Of course, the thing that caught my eye (besides the TV listing for I'm Dickens... He's Fenster) is the photo promoting the broadcast of Mr. Magoo's Christmas Carol, one of my all-time favorite holiday specials.
What a lot of people may not know is that Mr. Magoo's Christmas Carol was the very first animated holiday special produced for television. It first aired on NBC-TV in 1962, beating the perennial favorite Rudolph the Red-Nosed Reindeer (1964) by two years, and A Charlie Brown Christmas (1965) by three.
Back in the 1960's, it was a big deal waiting for these specials to show up on the TV schedule. You had one chance to see them and if you missed them, too bad – you had to wait another year to see it again. That made them really special.
And Mr. Magoo's Christmas Carol really was special. It's an excellent adaptation of the classic tale, complete with memorable characters and wonderful tunes.
The concept of the special was unique, with Mr. Magoo starring as Ebeneezer Scrooge in a Broadway stage presentation of Charles Dickens' "A Christmas Carol." And I didn't know it at the time, but popular cartoon character Gerald McBoing-Boing – known to audiences from his big-screen animated adventures – played Tiny Tim.

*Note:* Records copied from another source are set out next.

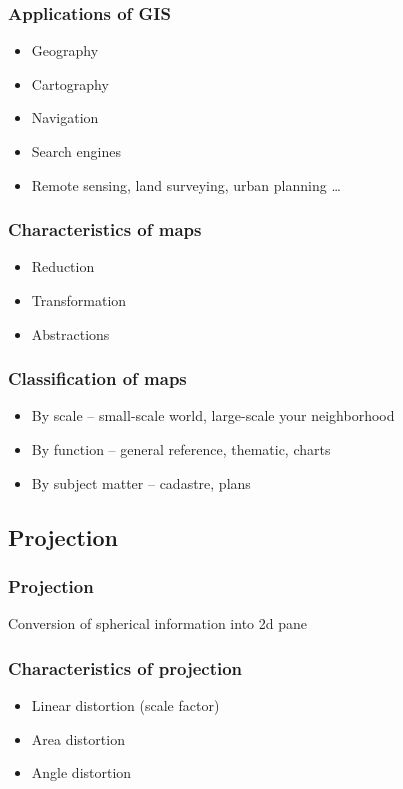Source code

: \documentclass{beamer}
\begin{document}
\begin{frame}
  \frametitle{Applications of GIS}
  \begin{itemize}
  \item Geography
  \item Cartography
  \item Navigation
  \item Search engines
  \item Remote sensing, land surveying, urban planning \ldots{}
  \end{itemize}
\end{frame}

\begin{frame}
  \frametitle{Characteristics of maps}
  \begin{itemize}
  \item<1-> Reduction 
  \item<3-> Transformation 
  \item<5-> Abstractions 
  \end{itemize}
\end{frame}

\begin{frame}
  \frametitle{Classification of maps}
  \begin{itemize}
  \item By scale -- small-scale world, large-scale your neighborhood
  \item By function -- general reference, thematic, charts
  \item By subject matter -- cadastre, plans
  \end{itemize}
\end{frame}


\subsection{Projection}

\begin{frame}
  \frametitle{Projection}
  Conversion of spherical information into 2d pane
\end{frame}

\begin{frame}
  \frametitle{Characteristics of projection}
  \begin{itemize}
  \item Linear distortion (scale factor)
  \item Area distortion
  \item Angle distortion
  \end{itemize}
\end{frame}
\end{document}
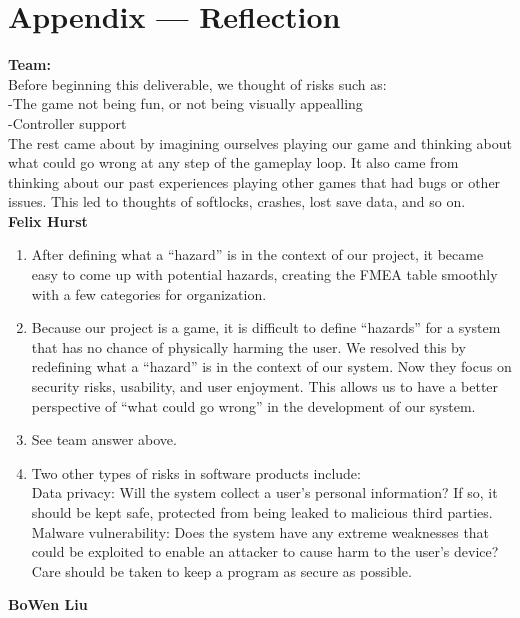 \documentclass{article}
\begin{document}
\section*{Appendix --- Reflection}
\textbf{Team:}\\
Before beginning this deliverable, we thought of risks such as:\\
-The game not being fun, or not being visually appealling\\
-Controller support\\
The rest came about by imagining ourselves playing our game and thinking about what could go wrong at any step of the gameplay loop. It also came from thinking about our past experiences playing other games that had bugs or other issues. This led to thoughts of softlocks, crashes, lost save data, and so on.\\
\textbf{Felix Hurst}
\begin{enumerate}
\item{After defining what a “hazard” is in the context of our project, it became easy to come up with potential hazards, creating the FMEA table smoothly with a few categories for organization.}
\item{Because our project is a game, it is difficult to define “hazards” for a system that has no chance of physically harming the user. We resolved this by redefining what a “hazard” is in the context of our system. Now they focus on security risks, usability, and user enjoyment. This allows us to have a better perspective of “what could go wrong” in the development of our system.}
\item{See team answer above.}
\item{Two other types of risks in software products include:\\
Data privacy: Will the system collect a user’s personal information? If so, it should be kept safe, protected from being leaked to malicious third parties.\\
Malware vulnerability: Does the system have any extreme weaknesses that could be exploited to enable an attacker to cause harm to the user’s device? Care should be taken to keep a program as secure as possible.}
\end{enumerate}
\textbf{BoWen Liu}
\end{document}
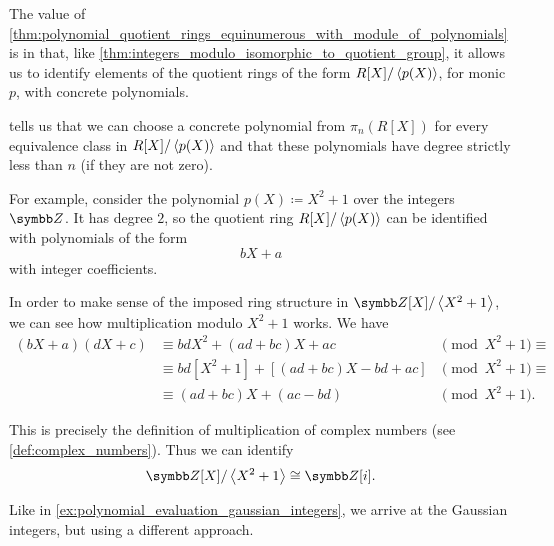 \begin{example}\label{ex:polynomial_quotient_rings_gaussian_integers}
  The value of \cref{thm:polynomial_quotient_rings_equinumerous_with_module_of_polynomials} is in that, like \cref{thm:integers_modulo_isomorphic_to_quotient_group}, it allows us to identify elements of the quotient rings of the form \( R[X] / \left\langle p(X) \right\rangle \), for monic \( p \), with concrete polynomials.

   tells us that we can choose a concrete polynomial from \( \pi_n(R[X]) \) for every equivalence class in \( R[X] / \left\langle p(X) \right\rangle \) and that these polynomials have degree strictly less than \( n \) (if they are not zero).

  For example, consider the polynomial \( p(X) \coloneqq X^2 + 1 \) over the integers \( \Z \). It has degree \( 2 \), so the quotient ring \( R[X] / \left\langle p(X) \right\rangle \) can be identified with polynomials of the form
  \begin{equation}\label{ex:polynomial_quotient_rings_gaussian_integers/linear_polynomial}
    bX + a
  \end{equation}
  with integer coefficients.

  In order to make sense of the imposed ring structure in \( \Z[X] / \Gen{X^2 + 1} \), we can see how multiplication modulo \( X^2 + 1 \) works. We have
  \begin{align*}
    (bX + a) (dX + c)
    &\equiv
    bdX^2 + (ad + bc)X + ac
    &\pmod {X^2 + 1} \equiv \\ &\equiv
    bd[X^2 + 1] + [(ad + bc)X - bd + ac]
    &\pmod {X^2 + 1} \equiv \\ &\equiv
    (ad + bc)X + (ac - bd)
    &\pmod {X^2 + 1}. \phantom{\equiv}
  \end{align*}

  This is precisely the definition of multiplication of complex numbers (see \cref{def:complex_numbers}). Thus we can identify
  \begin{equation*}
    \Z[X] / \Gen{X^2 + 1} \cong \Z[i].
  \end{equation*}

  Like in \cref{ex:polynomial_evaluation_gaussian_integers}, we arrive at the Gaussian integers, but using a different approach.
\end{example}

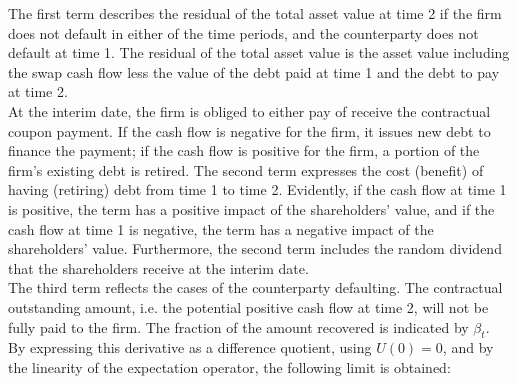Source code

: \documentclass[main.tex]{subfiles}
\begin{document}
        The first term describes the residual of the total asset value at time 2 if the firm does not default in either of the time periods, and the counterparty does not default at time 1.
        The residual of the total asset value is the asset value including the swap cash flow less the value of the debt paid at time 1 and the debt to pay at time 2.
        \\
        At the interim date, the firm is obliged to either pay of receive the contractual coupon payment.
        If the cash flow is negative for the firm, it issues new debt to finance the payment;
        if the cash flow is positive for the firm, a portion of the firm's existing debt is retired.
        The second term expresses the cost (benefit) of having (retiring) debt from time 1 to time 2.
        Evidently, if the cash flow at time 1 is positive, the term has a positive impact of the shareholders' value,
        and if the cash flow at time 1 is negative, the term has a negative impact of the shareholders' value.
        Furthermore, the second term includes the random dividend that the shareholders receive at the interim date.
        \\
        The third term reflects the cases of the counterparty defaulting.
        The contractual outstanding amount, i.e. the potential positive cash flow at time 2, will not be fully paid to the firm.
        The fraction of the amount recovered is indicated by $\beta_{t}$.
        \\
        By expressing this derivative as a difference quotient, using $U(0)=0$,
        and by the linearity of the expectation operator,
        the following limit is obtained:
\end{document}

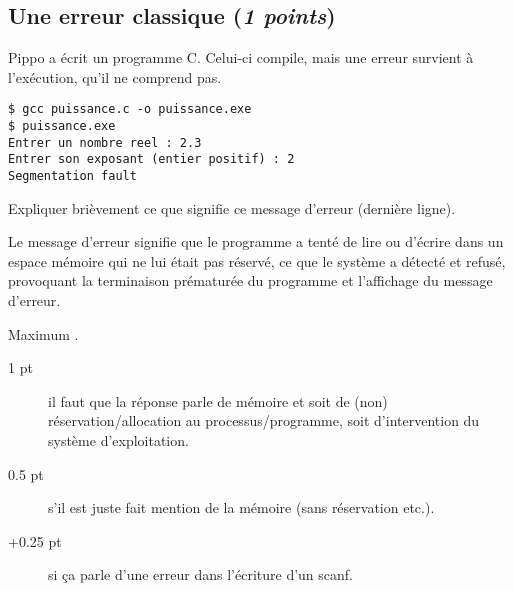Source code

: \subsection{Une erreur classique (\emph{1 points})} 

Pippo a écrit un programme C. Celui-ci compile, mais une erreur
survient à l'exécution, qu'il ne comprend pas.

\begin{verbatim}
$ gcc puissance.c -o puissance.exe
$ puissance.exe
Entrer un nombre reel : 2.3
Entrer son exposant (entier positif) : 2
Segmentation fault
\end{verbatim}
\question
Expliquer brièvement ce que signifie ce message d'erreur (dernière ligne).
\begin{correction}
Le message d'erreur  signifie que le programme a tenté de lire ou d'écrire dans un espace mémoire qui ne lui était pas réservé, ce que le système a détecté et refusé, provoquant la terminaison prématurée du programme et l'affichage du message d'erreur. 

\begin{baremeenv}
Maximum .
 \begin{description}
    \item[1 pt] il faut que la réponse parle de mémoire et soit de
      (non) réservation/allocation au processus/programme, soit
      d'intervention du système d'exploitation.
    \item[0.5 pt] s'il est juste fait mention de la mémoire (sans
      réservation etc.).
    \item[+0.25 pt] si ça parle d'une erreur dans l'écriture d'un scanf.
  \end{description}
\end{baremeenv}
\end{correction}



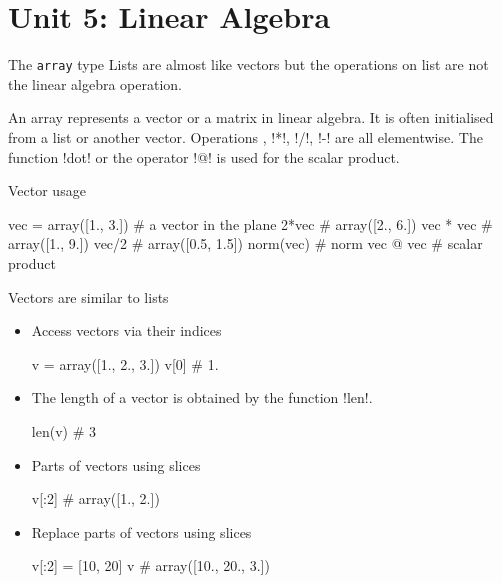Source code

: \documentclass[hyperref={pdfpagelabels=false},table]{beamer}
\begin{document}
\part{Unit 5: Linear Algebra}



\begin{frame}[fragile]{The \texttt{array} type}
Lists are almost like vectors but the operations on list are \alert{not} the linear algebra operation.
\begin{defblock}An \alert{array} represents a vector or a matrix in linear algebra. It is often initialised from a list or another vector. Operations \pyth{+}, \pyth!*!, \pyth!/!, \pyth!-! are all \alert{elementwise}. The function \pyth!dot! or the operator \pyth!@! is used for the scalar product.
\end{defblock}

\end{frame}

\begin{frame}[fragile]{Vector usage}
\begin{example}
\begin{python}
vec = array([1., 3.]) # a vector in the plane
2*vec # array([2., 6.])
vec * vec # array([1., 9.])
vec/2 # array([0.5, 1.5])
norm(vec) # norm
vec @ vec # scalar product
\end{python}
\end{example}
\end{frame}

\begin{frame}[fragile]{Vectors are similar to lists}
\begin{itemize}
\item Access vectors via their indices
\begin{python}
v = array([1., 2., 3.])
v[0] # 1.
\end{python}
\item The \alert{length} of a vector is obtained by the function \pyth!len!.
\begin{python}
len(v) # 3
\end{python}
\item Parts of vectors using slices
\begin{python}
v[:2] # array([1., 2.])
\end{python}
\item Replace parts of vectors using slices
\begin{python}
v[:2] = [10, 20]
v # array([10., 20., 3.])
\end{python}
\end{itemize}
\end{frame}
\end{document}

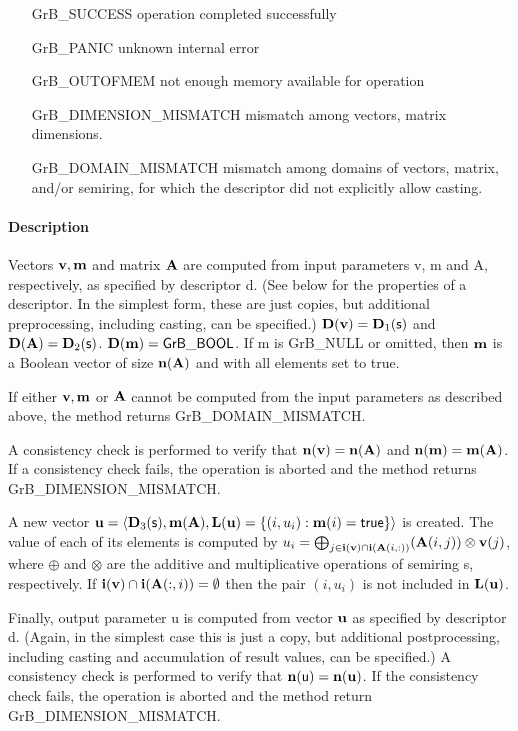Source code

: \begin{itemize}[leftmargin=2.1in]
\item[{\sf GrB\_SUCCESS}]             operation completed successfully
\item[{\sf GrB\_PANIC}]               unknown internal error
\item[{\sf GrB\_OUTOFMEM}]            not enough memory available for operation
\item[{\sf GrB\_DIMENSION\_MISMATCH}] mismatch among vectors, matrix dimensions.
\item[{\sf GrB\_DOMAIN\_MISMATCH}]    mismatch among domains of vectors, matrix, and/or semiring, for which the descriptor did not explicitly allow casting.
\end{itemize}


\paragraph{Description}

Vectors ${\bf v}, {\bf m}$ and matrix ${\bf A}$ are computed from
input parameters {\sf v}, {\sf m} and {\sf A}, respectively, as specified
by descriptor {\sf d}. (See below for the properties of a descriptor. In
the simplest form, these are just copies, but additional preprocessing,
including casting, can be specified.)  $\bold{D}({\bf v}) =
\bold{D}_1({\sf s})$ and $\bold{D}({\bf A}) = \bold{D}_2({\sf s})$.
$\bold{D}({\bf m}) = {\sf GrB\_BOOL}$.  If {\sf m} is {\sf GrB\_NULL} or omitted,
then ${\bf m}$ is a Boolean vector of size $\bold{n}({\bf A})$
and with all elements set to {\sf true}.

If either ${\bf v}, {\bf m}$ or ${\bf A}$ cannot be computed
from the input parameters as described above, the method returns {\sf
GrB\_DOMAIN\_MISMATCH}.

A consistency check is performed to verify that $\bold{n}({\bf v})
= \bold{n}({\bf A})$ and $\bold{n}({\bf m}) =
\bold{m}({\bf A})$. If a consistency check fails, the operation is
aborted and the method returns {\sf GrB\_DIMENSION\_MISMATCH}.

A new vector ${\bf u} = \langle \bold{D}_3({\sf s}),
\bold{m}({\bf A}), \bold{L}({\bf u}) = \{(i,u_i) : {\bf m}(i)
= {\sf true} \} \rangle$ is created.  The value of each of its elements
is computed by $u_i = \bigoplus_{j \in {\bf i}({\bf v}) \cap
{\bf i}({\bf A}(i,:))} ({\bf A}(i,j)) \otimes {\bf v}(j)$,
where $\oplus$ and $\otimes$ are the additive and multiplicative
operations of semiring {\sf s}, respectively.  If ${\bf i}({\bf v})
\cap {\bf i}({\bf A}(:,i)) = \emptyset$ then the pair $(i,u_i)$
is not included in $\bold{L}({\bf u})$.

Finally, output parameter {\sf u} is computed from vector ${\bf u}$
as specified by descriptor {\sf d}. (Again, in the simplest case this
is just a copy, but additional postprocessing, including casting and
accumulation of result values, can be specified.)  A consistency check is
performed to verify that $\bold{n}({\sf u}) = \bold{n}({\bf u})$. If
the consistency check fails, the operation is aborted and the method
return {\sf GrB\_DIMENSION\_MISMATCH}.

For example, I remember being really scared when the ghost of Marley began to clomp and clank up the stairs before confronting Mr. Magoo. (For years after, I would race up the stairs from our basement, imagining Marley being right behind me.)
Other parts of the TV special also pack an emotional wallop. After watching Mr. Magoo's regular cartoons on TV (with his Chinese houseboy Charlie and funny talking pets), it was hard for me to watch him being sad while he visited himself as a lonely child in the boarding school scene.
|Mr. Magoo and Gerald McBoing-Boing|
While Mr. Magoo's Christmas Carol hasn't had a major network broadcast for many years, it is enjoying renewed popularity due to its availability on DVD, as well as a recent book about the story of the making of the TV special by Darrell Van Citters.